START DATA FOR REVIEW
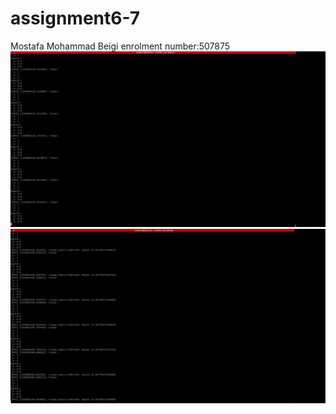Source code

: # assignment6-7
Mostafa Mohammad Beigi enrolment number:507875
![alt text](https://github.com/mostafa10066/assignment6-7/blob/master/01.JPG?raw=true)
![alt text](https://github.com/mostafa10066/assignment6-7/blob/master/02.JPG?raw=true)
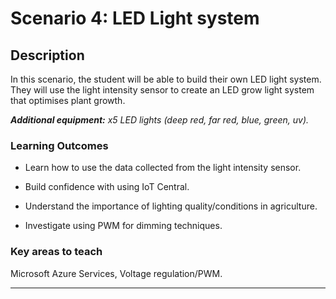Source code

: # **Scenario 4: LED Light system**

## **Description**

In this scenario, the student will be able to build their own LED light system.
They will use the light intensity sensor to create an LED grow light system that optimises plant growth.

_**Additional equipment:** x5 LED lights (deep red, far red, blue, green, uv)._

### **Learning Outcomes**

- Learn how to use the data collected from the light intensity sensor.

- Build confidence with using IoT Central.

- Understand the importance of lighting quality/conditions in agriculture.

- Investigate using PWM for dimming techniques.

### **Key areas to teach**

Microsoft Azure Services, Voltage regulation/PWM.

------------------
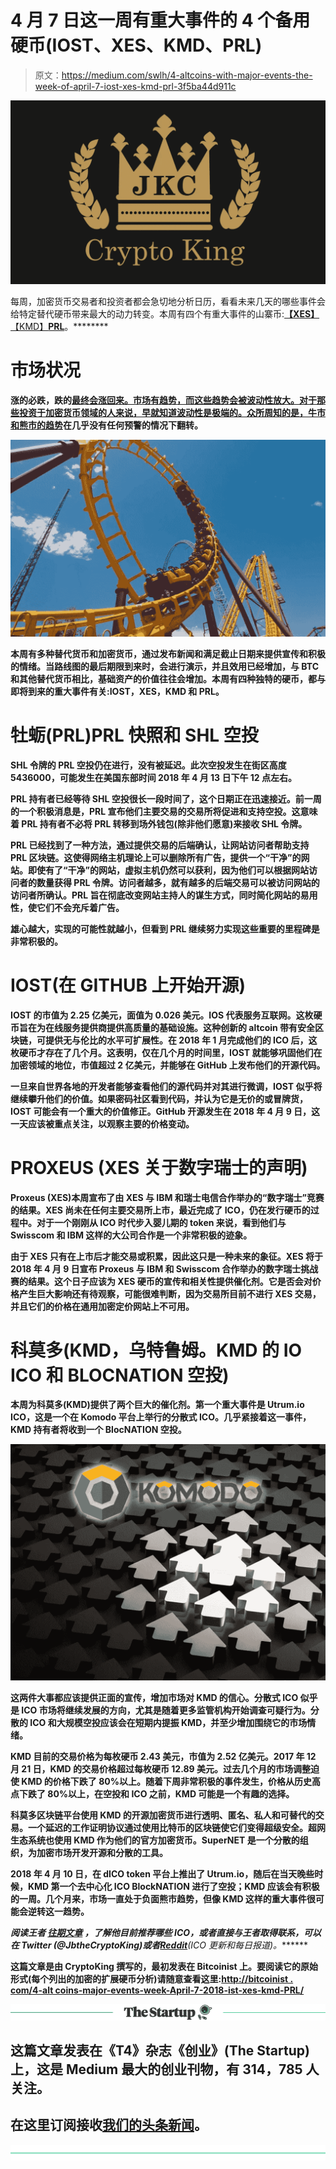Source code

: # 4 月 7 日这一周有重大事件的 4 个备用硬币(IOST、XES、KMD、PRL)

> 原文：<https://medium.com/swlh/4-altcoins-with-major-events-the-week-of-april-7-iost-xes-kmd-prl-3f5ba44d911c>

![](img/5b3cdc7d8b36af6d77d013b23b7fcd36.png)

每周，加密货币交易者和投资者都会急切地分析日历，看看未来几天的哪些事件会给特定替代硬币带来最大的动力转变。本周有四个有重大事件的山寨币:**[【XES】](https://proxeus.com/)**[【KMD】](https://coinmarketcap.com/currencies/komodo/)**[PRL](https://coinmarketcap.com/currencies/oyster/)**。********

# ****市场状况****

****涨的必跌，跌的[最终会涨回来。市场有趋势，而这些趋势会被波动性放大。对于那些投资于加密货币领域的人来说，早就知道波动性是极端的。众所周知的是，牛市](http://bitcoinist.com/25-billion-taxes-cryptocurrencies-selling-tom-lee/)[和熊市](http://bitcoinist.com/parabolic-bitcoin-price-bullish-future/)[的趋势](http://bitcoinist.com/altcoin-bear-market-bitcoin-tom-lee/)在几乎没有任何预警的情况下翻转。****

****![](img/f91d74df99aade6cfa38b95a9328f115.png)****

****本周有多种替代货币和加密货币，通过发布新闻和满足截止日期来提供宣传和积极的情绪。当路线图的最后期限到来时，会进行演示，并且效用已经增加，与 BTC 和其他替代货币相比，基础资产的价值往往会增加。本周有四种独特的硬币，都与即将到来的重大事件有关:IOST，XES，KMD 和 PRL。****

# ****牡蛎(PRL)PRL 快照和 SHL 空投****

****SHL 令牌的 PRL 空投仍在进行，没有被延迟。此次空投发生在街区高度 5436000，可能发生在美国东部时间 2018 年 4 月 13 日下午 12 点左右。****

****PRL 持有者已经等待 SHL 空投很长一段时间了，这个日期正在迅速接近。前一周的一个积极消息是，PRL 宣布他们主要交易的交易所将促进和支持空投。这意味着 PRL 持有者不必将 PRL 转移到场外钱包(除非他们愿意)来接收 SHL 令牌。****

****PRL 已经找到了一种方法，通过提供交易的后端确认，让网站访问者帮助支持 PRL 区块链。这使得网络主机理论上可以删除所有广告，提供一个“干净”的网站。即使有了“干净”的网站，虚拟主机仍然可以获利，因为他们可以根据网站访问者的数量获得 PRL 令牌。访问者越多，就有越多的后端交易可以被访问网站的访问者所确认。PRL 旨在彻底改变网站主持人的谋生方式，同时简化网站的易用性，使它们不会充斥着广告。****

****雄心越大，实现的可能性就越小，但看到 PRL 继续努力实现这些重要的里程碑是非常积极的。****

# ****IOST(在 GITHUB 上开始开源)****

****IOST 的市值为 2.25 亿美元，面值为 0.026 美元。IOS 代表服务互联网。这枚硬币旨在为在线服务提供商提供高质量的基础设施。这种创新的 altcoin 带有安全区块链，可提供无与伦比的水平可扩展性。在 2018 年 1 月完成他们的 ICO 后，这枚硬币才存在了几个月。这表明，仅在几个月的时间里，IOST 就能够巩固他们在加密领域的地位，市值超过 2 亿美元，并能够在 GitHub 上发布他们的开源代码。****

****一旦来自世界各地的开发者能够查看他们的源代码并对其进行微调，IOST 似乎将继续攀升他们的价值。如果密码社区看到代码，并认为它是无价的或冒牌货，IOST 可能会有一个重大的价值修正。GitHub 开源发生在 2018 年 4 月 9 日，这一天应该被重点关注，以观察主要的价格变动。****

# ****PROXEUS (XES 关于数字瑞士的声明)****

****Proxeus (XES)本周宣布了由 XES 与 IBM 和瑞士电信合作举办的“数字瑞士”竞赛的结果。XES 尚未在任何主要交易所上市，最近完成了 ICO，仍在发行硬币的过程中。对于一个刚刚从 ICO 时代步入婴儿期的 token 来说，看到他们与 Swisscom 和 IBM 这样的大公司合作是一个非常积极的迹象。****

****由于 XES 只有在上市后才能交易或积累，因此这只是一种未来的象征。XES 将于 2018 年 4 月 9 日宣布 Proxeus 与 IBM 和 Swisscom 合作举办的数字瑞士挑战赛的结果。这个日子应该为 XES 硬币的宣传和相关性提供催化剂。它是否会对价格产生巨大影响还有待观察，可能很难判断，因为交易所目前不进行 XES 交易，并且它们的价格在通用加密定价网站上不可用。****

# ****科莫多(KMD，乌特鲁姆。KMD 的 IO ICO 和 BLOCNATION 空投)****

****本周为科莫多(KMD)提供了两个巨大的催化剂。第一个重大事件是 Utrum.io ICO，这是一个在 Komodo 平台上举行的分散式 ICO。几乎紧接着这一事件，KMD 持有者将收到一个 BlocNATION 空投。****

****![](img/845858cc0df05f2bf1f448f5559d9f26.png)****

****这两件大事都应该提供正面的宣传，增加市场对 KMD 的信心。分散式 ICO 似乎是 ICO 市场将继续发展的方向，尤其是随着更多监管机构开始调查可疑行为。分散的 ICO 和大规模空投应该会在短期内提振 KMD，并至少增加围绕它的市场情绪。****

****KMD 目前的交易价格为每枚硬币 2.43 美元，市值为 2.52 亿美元。2017 年 12 月 21 日，KMD 的交易价格超过每枚硬币 12.89 美元。过去几个月的市场调整迫使 KMD 的价格下跌了 80%以上。随着下周非常积极的事件发生，价格从历史高点下跌了 80%以上，在空投和 ICO 之前，KMD 可能是一个有趣的选择。****

****科莫多区块链平台使用 KMD 的开源加密货币进行透明、匿名、私人和可替代的交易。一个延迟的工作证明协议通过使用比特币的区块链使它们变得超级安全。超网生态系统也使用 KMD 作为他们的官方加密货币。SuperNET 是一个分散的组织，为加密市场开发开源和分散的工具。****

****2018 年 4 月 10 日，在 dICO token 平台上推出了 Utrum.io，随后在当天晚些时候，KMD 第一个去中心化 ICO BlockNATION 进行了空投；KMD 应该会有积极的一周。几个月来，市场一直处于负面熊市趋势，但像 KMD 这样的重大事件很可能会逆转这一趋势。****

*******阅读王者*** [*往期文章*](http://bitcoinist.com/5-altcoins-major-events-week-april-1-2018-gains-likely-beat-bitcoin-returns/) ***，了解他目前推荐哪些 ICO，或者直接与王者取得联系，可以在 Twitter (@JbtheCryptoKing)或者***[*Reddit*](https://redd.it/81hj5q)***(ICO 更新和每日报道)。*******

****这篇文章是由 CryptoKing 撰写的，最初发表在 Bitcoinist 上。要阅读它的原始形式(每个列出的加密的扩展硬币分析)请随意查看这里:[**http://bitcoinist . com/4-alt coins-major-events-week-April-7-2018-ist-xes-kmd-PRL/**](http://bitcoinist.com/4-altcoins-major-events-week-april-7-2018-iost-xes-kmd-prl/)****

****[![](img/308a8d84fb9b2fab43d66c117fcc4bb4.png)](https://medium.com/swlh)****

## ****这篇文章发表在《T4》杂志《创业》(The Startup)上，这是 Medium 最大的创业刊物，有 314，785 人关注。****

## ****在这里订阅接收[我们的头条新闻](http://growthsupply.com/the-startup-newsletter/)。****

****[![](img/b0164736ea17a63403e660de5dedf91a.png)](https://medium.com/swlh)****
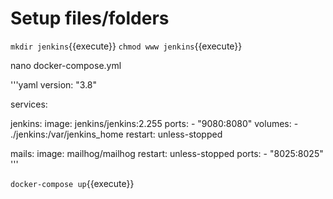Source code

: # Setup files/folders

`mkdir jenkins`{{execute}}
`chmod www jenkins`{{execute}}

nano docker-compose.yml

'''yaml
version: "3.8"

services:

  jenkins:
    image: jenkins/jenkins:2.255
    ports:
    - "9080:8080"
    volumes:
    - ./jenkins:/var/jenkins_home
    restart: unless-stopped

  mails:
    image: mailhog/mailhog
    restart: unless-stopped
    ports:
    - "8025:8025"
'''

`docker-compose up`{{execute}}
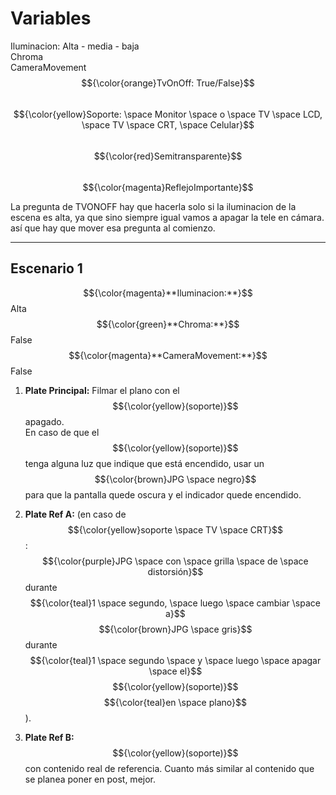 # Variables

Iluminacion: Alta - media - baja  
Chroma  
CameraMovement  
$${\color{orange}TvOnOff: True/False}$$  
$${\color{yellow}Soporte: \space Monitor \space o \space TV \space LCD, \space TV \space CRT, \space Celular}$$  
$${\color{red}Semitransparente}$$  
$${\color{magenta}ReflejoImportante}$$  

La pregunta de TVONOFF hay que hacerla solo si la iluminacion de la escena es alta, ya que sino siempre igual vamos a apagar la tele en cámara. así que hay que mover esa pregunta al comienzo.

---

## Escenario 1

$${\color{magenta}**Iluminacion:**}$$ Alta  
$${\color{green}**Chroma:**}$$ False  
$${\color{magenta}**CameraMovement:**}$$ False  

1. **Plate Principal:** Filmar el plano con el $${\color{yellow}(soporte)}$$ apagado.  
   En caso de que el $${\color{yellow}(soporte)}$$ tenga alguna luz que indique que está encendido, usar un $${\color{brown}JPG \space negro}$$ para que la pantalla quede oscura y el indicador quede encendido.

2. **Plate Ref A:** (en caso de $${\color{yellow}soporte \space TV \space CRT}$$: $${\color{purple}JPG \space con \space grilla \space de \space distorsión}$$ durante $${\color{teal}1 \space segundo, \space luego \space cambiar \space a}$$ $${\color{brown}JPG \space gris}$$ durante $${\color{teal}1 \space segundo \space y \space luego \space apagar \space el}$$ $${\color{yellow}(soporte)}$$ $${\color{teal}en \space plano}$$).

3. **Plate Ref B:** $${\color{yellow}(soporte)}$$ con contenido real de referencia. Cuanto más similar al contenido que se planea poner en post, mejor.
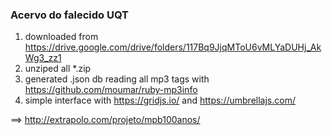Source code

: ### Acervo do falecido UQT

1. downloaded from https://drive.google.com/drive/folders/117Bq9JjqMToU6vMLYaDUHj_AkWg3_zz1
2. unziped all *.zip
3. generated .json db reading all mp3 tags with https://github.com/moumar/ruby-mp3info
4. simple interface with https://gridjs.io/ and https://umbrellajs.com/

==> http://extrapolo.com/projeto/mpb100anos/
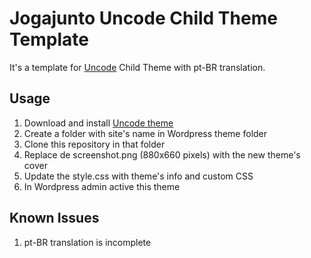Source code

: # Jogajunto Uncode Child Theme Template
It's a template for [Uncode](https://undsgn.com/uncode/) Child Theme with pt-BR translation.

## Usage
1. Download and install [Uncode theme](https://themeforest.net/downloads)
2. Create a folder with site's name in Wordpress theme folder
3. Clone this repository in that folder
4. Replace de screenshot.png (880x660 pixels) with the new theme's cover
5. Update the style.css with theme's info and custom CSS
6. In Wordpress admin active this theme

## Known Issues
1. pt-BR translation is incomplete
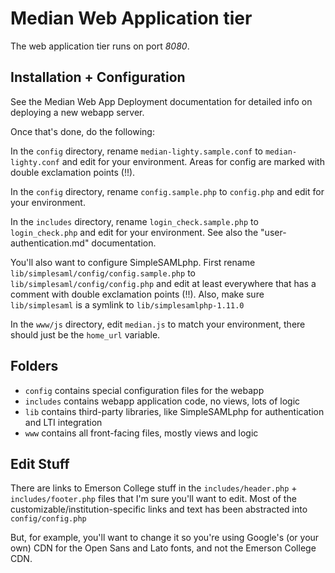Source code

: # Median Web Application tier

The web application tier runs on port *8080*.

## Installation + Configuration

See the Median Web App Deployment documentation for detailed info on deploying a new webapp server.

Once that's done, do the following:

In the `config` directory, rename `median-lighty.sample.conf` to `median-lighty.conf` and edit for your environment. Areas for config are marked with double exclamation points (!!).

In the `config` directory, rename `config.sample.php` to `config.php` and edit for your environment.

In the `includes` directory, rename `login_check.sample.php` to `login_check.php` and edit for your environment. See also the "user-authentication.md" documentation.

You'll also want to configure SimpleSAMLphp. First rename `lib/simplesaml/config/config.sample.php` to `lib/simplesaml/config/config.php` and edit at least everywhere that has a comment with double exclamation points (!!). Also, make sure `lib/simplesaml` is a symlink to `lib/simplesamlphp-1.11.0`

In the `www/js` directory, edit `median.js` to match your environment, there should just be the `home_url` variable.

## Folders

- `config` contains special configuration files for the webapp
- `includes` contains webapp application code, no views, lots of logic
- `lib` contains third-party libraries, like SimpleSAMLphp for authentication and LTI integration
- `www` contains all front-facing files, mostly views and logic

## Edit Stuff

There are links to Emerson College stuff in the `includes/header.php` + `includes/footer.php` files that I'm sure you'll want to edit. Most of the customizable/institution-specific links and text has been abstracted into `config/config.php`

But, for example, you'll want to change it so you're using Google's (or your own) CDN for the Open Sans and Lato fonts, and not the Emerson College CDN.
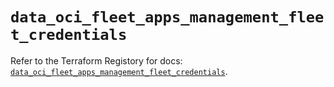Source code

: # `data_oci_fleet_apps_management_fleet_credentials`

Refer to the Terraform Registory for docs: [`data_oci_fleet_apps_management_fleet_credentials`](https://registry.terraform.io/providers/oracle/oci/6.18.0/docs/data-sources/fleet_apps_management_fleet_credentials).
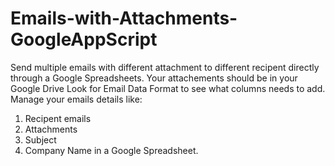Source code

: # Emails-with-Attachments-GoogleAppScript
Send multiple emails with different attachment to different recipent directly through a  Google Spreadsheets. 
Your attachements should be in your Google Drive
Look for Email Data Format to see what columns needs to add.
Manage your emails details like:
  1. Recipent emails
  2. Attachments
  3. Subject
  4. Company Name
  in a Google Spreadsheet.
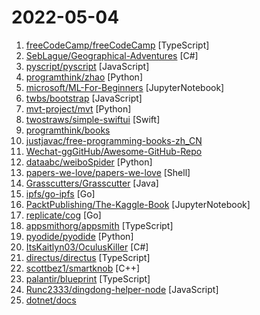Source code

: # 2022-05-04

1. [freeCodeCamp/freeCodeCamp](https://github.com/freeCodeCamp/freeCodeCamp "freeCodeCamp.org's open-source codebase and curriculum. Learn to code for free.") [TypeScript]
2. [SebLague/Geographical-Adventures](https://github.com/SebLague/Geographical-Adventures "") [C#]
3. [pyscript/pyscript](https://github.com/pyscript/pyscript "") [JavaScript]
4. [programthink/zhao](https://github.com/programthink/zhao "【编程随想】整理的《太子党关系网络》，专门揭露赵国的权贵") [Python]
5. [microsoft/ML-For-Beginners](https://github.com/microsoft/ML-For-Beginners "12 weeks, 26 lessons, 52 quizzes, classic Machine Learning for all") [JupyterNotebook]
6. [twbs/bootstrap](https://github.com/twbs/bootstrap "The most popular HTML, CSS, and JavaScript framework for developing responsive, mobile first projects on the web.") [JavaScript]
7. [mvt-project/mvt](https://github.com/mvt-project/mvt "MVT (Mobile Verification Toolkit) helps with conducting forensics of mobile devices in order to find signs of a potential compromise.") [Python]
8. [twostraws/simple-swiftui](https://github.com/twostraws/simple-swiftui "A collection of small SwiftUI sample projects.") [Swift]
9. [programthink/books](https://github.com/programthink/books "【编程随想】收藏的电子书清单（多个学科，含下载链接）") 
10. [justjavac/free-programming-books-zh_CN](https://github.com/justjavac/free-programming-books-zh_CN "📚 免费的计算机编程类中文书籍，欢迎投稿") 
11. [Wechat-ggGitHub/Awesome-GitHub-Repo](https://github.com/Wechat-ggGitHub/Awesome-GitHub-Repo "收集整理 GitHub 上高质量、有趣的开源项目。") 
12. [dataabc/weiboSpider](https://github.com/dataabc/weiboSpider "新浪微博爬虫，用python爬取新浪微博数据") [Python]
13. [papers-we-love/papers-we-love](https://github.com/papers-we-love/papers-we-love "Papers from the computer science community to read and discuss.") [Shell]
14. [Grasscutters/Grasscutter](https://github.com/Grasscutters/Grasscutter "A server software reimplementation for a certain anime game.") [Java]
15. [ipfs/go-ipfs](https://github.com/ipfs/go-ipfs "IPFS implementation in Go") [Go]
16. [PacktPublishing/The-Kaggle-Book](https://github.com/PacktPublishing/The-Kaggle-Book "Code Repository for The Kaggle Book, Published by Packt Publishing") [JupyterNotebook]
17. [replicate/cog](https://github.com/replicate/cog "Containers for machine learning") [Go]
18. [appsmithorg/appsmith](https://github.com/appsmithorg/appsmith "Low code project to build admin panels, internal tools, and dashboards. Integrates with 15+ databases and any API.") [TypeScript]
19. [pyodide/pyodide](https://github.com/pyodide/pyodide "Pyodide is a Python distribution for the browser and Node.js based on WebAssembly") [Python]
20. [ItsKaitlyn03/OculusKiller](https://github.com/ItsKaitlyn03/OculusKiller "Completely kill the Oculus Dash and auto-launch SteamVR.") [C#]
21. [directus/directus](https://github.com/directus/directus "The Modern Data Stack 🐰 — Directus is an instant REST+GraphQL API and intuitive no-code data collaboration app for any SQL database.") [TypeScript]
22. [scottbez1/smartknob](https://github.com/scottbez1/smartknob "Haptic input knob with software-defined endstops and virtual detents") [C++]
23. [palantir/blueprint](https://github.com/palantir/blueprint "A React-based UI toolkit for the web") [TypeScript]
24. [Runc2333/dingdong-helper-node](https://github.com/Runc2333/dingdong-helper-node "叮咚买菜助手，使用iOS客户端原生API，支持高峰期下单、支持捡漏、支持多账号、支持webhook通知（需自行实现对端）") [JavaScript]
25. [dotnet/docs](https://github.com/dotnet/docs "This repository contains .NET Documentation.")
END DATA FOR REVIEW
**ASSIGNMENT**
Report all lines above with "software".

**WRITTEN RESPONSE**
14. [Grasscutters/Grasscutter](https://github.com/Grasscutters/Grasscutter "A server software reimplementation for a certain anime game.") [Java]
22. [scottbez1/smartknob](https://github.com/scottbez1/smartknob "Haptic input knob with software-defined endstops and virtual detents") [C++]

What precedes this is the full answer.